World Cup 2026 Soccer The World Cup assumption Spain proved very wrong By Ethan Sears Published July 14, 2026, 9:34 p.m. ET See more of our coverage in your search results.

Add The New York Post on Google ARLINGTON, Texas — We’ve had it all wrong, all tournament.

Instead of France’s front four, it was Spain’s midfield three. Instead of Kylian Mbappé, this World Cup is about Rodri. And the trophy is Spain’s to lose.

What other conclusion is there to draw after Spain 2, France 0 on Bastille Day in Dallas?
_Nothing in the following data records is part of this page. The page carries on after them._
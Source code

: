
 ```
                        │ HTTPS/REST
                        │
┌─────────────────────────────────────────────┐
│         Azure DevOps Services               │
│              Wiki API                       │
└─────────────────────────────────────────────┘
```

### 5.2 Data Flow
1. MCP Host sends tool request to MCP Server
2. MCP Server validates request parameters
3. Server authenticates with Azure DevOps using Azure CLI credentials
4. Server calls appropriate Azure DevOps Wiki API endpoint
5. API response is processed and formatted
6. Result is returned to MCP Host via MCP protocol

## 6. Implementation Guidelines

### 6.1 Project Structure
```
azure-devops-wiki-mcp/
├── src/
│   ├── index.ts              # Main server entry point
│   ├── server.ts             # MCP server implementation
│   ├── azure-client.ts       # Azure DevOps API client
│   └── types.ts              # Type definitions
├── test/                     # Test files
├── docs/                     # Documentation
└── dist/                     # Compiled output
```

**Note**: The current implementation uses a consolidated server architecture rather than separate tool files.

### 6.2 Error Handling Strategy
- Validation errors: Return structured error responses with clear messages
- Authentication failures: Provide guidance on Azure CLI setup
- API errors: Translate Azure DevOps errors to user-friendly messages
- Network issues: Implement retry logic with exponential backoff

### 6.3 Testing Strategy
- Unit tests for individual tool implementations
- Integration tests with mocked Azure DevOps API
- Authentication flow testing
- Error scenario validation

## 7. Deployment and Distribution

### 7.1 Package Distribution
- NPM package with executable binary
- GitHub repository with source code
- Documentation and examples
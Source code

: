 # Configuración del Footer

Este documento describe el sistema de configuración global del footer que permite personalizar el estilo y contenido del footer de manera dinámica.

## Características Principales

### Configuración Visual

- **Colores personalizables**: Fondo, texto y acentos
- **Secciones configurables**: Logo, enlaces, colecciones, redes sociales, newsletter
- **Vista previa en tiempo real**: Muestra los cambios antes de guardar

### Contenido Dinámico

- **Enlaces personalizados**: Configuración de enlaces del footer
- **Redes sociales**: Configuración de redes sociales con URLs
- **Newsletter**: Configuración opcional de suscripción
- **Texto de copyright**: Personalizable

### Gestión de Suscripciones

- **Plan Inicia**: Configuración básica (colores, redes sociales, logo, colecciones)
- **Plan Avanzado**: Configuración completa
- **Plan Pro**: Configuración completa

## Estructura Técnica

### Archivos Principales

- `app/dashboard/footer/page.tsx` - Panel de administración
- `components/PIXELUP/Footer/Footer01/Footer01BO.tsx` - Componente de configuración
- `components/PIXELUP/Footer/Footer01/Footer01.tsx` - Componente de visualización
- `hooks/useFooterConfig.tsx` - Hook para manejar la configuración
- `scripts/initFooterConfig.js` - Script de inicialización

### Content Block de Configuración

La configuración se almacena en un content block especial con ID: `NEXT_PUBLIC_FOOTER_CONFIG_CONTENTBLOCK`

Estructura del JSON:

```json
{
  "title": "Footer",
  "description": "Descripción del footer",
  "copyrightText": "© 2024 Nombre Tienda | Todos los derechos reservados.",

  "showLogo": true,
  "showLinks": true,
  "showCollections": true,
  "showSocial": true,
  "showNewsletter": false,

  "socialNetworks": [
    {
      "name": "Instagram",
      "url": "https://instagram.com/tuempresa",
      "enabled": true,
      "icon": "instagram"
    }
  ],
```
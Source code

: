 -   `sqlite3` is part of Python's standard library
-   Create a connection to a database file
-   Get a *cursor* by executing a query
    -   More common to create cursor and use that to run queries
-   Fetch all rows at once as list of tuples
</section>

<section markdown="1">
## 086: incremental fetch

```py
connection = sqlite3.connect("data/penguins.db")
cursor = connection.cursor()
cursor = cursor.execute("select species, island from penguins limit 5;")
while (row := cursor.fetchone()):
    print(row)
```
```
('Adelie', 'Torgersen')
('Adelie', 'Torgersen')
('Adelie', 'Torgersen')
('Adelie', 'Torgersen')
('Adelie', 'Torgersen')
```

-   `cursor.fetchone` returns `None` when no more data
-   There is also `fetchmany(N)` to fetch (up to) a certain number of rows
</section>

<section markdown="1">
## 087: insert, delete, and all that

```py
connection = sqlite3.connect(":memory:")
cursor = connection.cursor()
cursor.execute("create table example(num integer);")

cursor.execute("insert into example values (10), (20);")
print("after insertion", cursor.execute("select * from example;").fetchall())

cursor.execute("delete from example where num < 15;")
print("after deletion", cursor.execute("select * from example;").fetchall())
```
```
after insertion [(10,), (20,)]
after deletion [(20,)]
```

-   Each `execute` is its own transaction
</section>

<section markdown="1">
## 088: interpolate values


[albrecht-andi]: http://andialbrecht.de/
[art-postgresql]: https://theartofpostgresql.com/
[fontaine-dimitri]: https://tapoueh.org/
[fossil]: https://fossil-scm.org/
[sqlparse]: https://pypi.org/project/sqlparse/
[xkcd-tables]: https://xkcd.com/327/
Luis de la Fuente’s side marched into the World Cup final in such dominant fashion that it would be hard to conjure up a comparison, had one not presented itself on the 60-yard video board inside Cowboys Stadium.

Iker Casillas, Carles Puyol, Sergio Ramos and Xavi Hernández — Spain’s goalkeeper, two center backs and central midfielder at the 2010 World Cup — were pictured, all sitting together in a suite to watch this dismantling. Yeah, that pretty much fits.

“Our message was that we were probably facing one of the best national teams in the world,” De la Fuente said. “However, they were going to face the best team. The best group in the world.”

Not since South Africa has a Spanish national team looked so inevitable. Unai Simón never even had to make a save.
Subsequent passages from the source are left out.